I came across this question in the leckie and leckie higher student book and I am unsure on what to do, can anyone help? I tried to find the sides but then realised it wouldn't work as I am only told the angle.

a=2u+3v where u and v are vectors of unit length inclined at an angle of 60 degrees to each other. By first calculating a.a find the length of the vector a.
Original post by sabrinaclark23
I came across this question in the leckie and leckie higher student book and I am unsure on what to do, can anyone help? I tried to find the sides but then realised it wouldn't work as I am only told the angle.

a=2u+3v where u and v are vectors of unit length inclined at an angle of 60 degrees to each other. By first calculating a.a find the length of the vector a.

u and v are unit length, so you do know two of the triangle's sides and the angle, so can solve for the third side.
Original post by sabrinaclark23
By first calculating a.a find the length of the vector a.

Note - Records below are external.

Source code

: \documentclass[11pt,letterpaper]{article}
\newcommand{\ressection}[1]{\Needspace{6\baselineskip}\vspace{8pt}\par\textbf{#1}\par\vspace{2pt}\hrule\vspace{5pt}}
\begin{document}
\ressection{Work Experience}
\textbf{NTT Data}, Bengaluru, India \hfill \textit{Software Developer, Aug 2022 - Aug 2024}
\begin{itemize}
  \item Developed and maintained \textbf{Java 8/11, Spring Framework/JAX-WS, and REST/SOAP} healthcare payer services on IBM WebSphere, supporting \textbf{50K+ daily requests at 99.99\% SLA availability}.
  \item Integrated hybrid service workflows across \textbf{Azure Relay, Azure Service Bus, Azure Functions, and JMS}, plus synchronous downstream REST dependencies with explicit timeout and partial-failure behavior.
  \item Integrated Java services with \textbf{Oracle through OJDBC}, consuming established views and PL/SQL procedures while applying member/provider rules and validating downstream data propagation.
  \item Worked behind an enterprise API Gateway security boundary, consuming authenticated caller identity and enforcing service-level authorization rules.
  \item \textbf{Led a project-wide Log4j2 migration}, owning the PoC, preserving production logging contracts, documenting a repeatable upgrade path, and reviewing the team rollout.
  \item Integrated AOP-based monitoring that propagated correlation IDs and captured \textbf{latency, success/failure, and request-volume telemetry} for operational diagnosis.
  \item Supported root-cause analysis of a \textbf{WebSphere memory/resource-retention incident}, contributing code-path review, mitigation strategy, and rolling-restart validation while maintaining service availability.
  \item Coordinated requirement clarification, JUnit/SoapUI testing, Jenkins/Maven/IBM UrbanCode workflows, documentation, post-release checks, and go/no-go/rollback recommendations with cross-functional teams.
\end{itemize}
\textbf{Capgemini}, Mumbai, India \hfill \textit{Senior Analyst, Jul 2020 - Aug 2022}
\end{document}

Have you tried this? (2u+3v).(2u+3v)
Original post by RogerOxon
Have you tried this? (2u+3v).(2u+3v)

I wouldnt be able to use the unit lengths to find a side though, nope but i will go and try that! Thank you
Original post by RogerOxon
Have you tried this? (2u+3v).(2u+3v)


I still don't know what to do, could you try and work it out please? Thanks
Original post by sabrinaclark23
I still don't know what to do, could you try and work it out please? Thanks

I can give a little more info, but you really need to think about this and understand it.

Expand a.a:

a.a = (2u + 3v).(2u + 3v) = 4u.u + 9v.v + 6u.v + 6v.u = 4u.u + 9v.v + 12u.v

u and v are unit vectors, so you know u.u and v.v
You have the angle between u and v, so can calculate u.v
You can calculate the length of a from a.a
Original post by RogerOxon
I can give a little more info, but you really need to think about this and understand it.

Expand a.a:

a.a = (2u + 3v).(2u + 3v) = 4u.u + 9v.v + 6u.v + 6v.u = 4u.u + 9v.v + 12u.v

u and v are unit vectors, so you know u.u and v.v
You have the angle between u and v, so can calculate u.v
You can calculate the length of a from a.a


Thank you, I managed to do it by subsituting u and v in and then multiplying it by cos 60 and i got the square root of 169 which is 13. Do you think that is right as the answers say square root of 19.
Original post by sabrinaclark23
Thank you, I managed to do it by subsituting u and v in and then multiplying it by cos 60 and i got the square root of 169 which is 13. Do you think that is right as the answers say square root of 19.

I got sqrt(19). Could you post your workings?
Original post by RogerOxon
I got sqrt(19). Could you post your workings?


I seemed to get a different answer this time haha :frown: I've attacted it.
Earlier:
a.a = (2u + 3v).(2u + 3v) = 4u.u + 9v.v + 6u.v + 6v.u = 4u.u + 9v.v + 12u.v

u.u = 1
v.v = 1
u.v = cos(60) = 1/2

Therefore, a.a = 4 + 9 + 12/2 = 19

a.a = |a|^2, so the length of a is sqrt(a.a) = sqrt(19)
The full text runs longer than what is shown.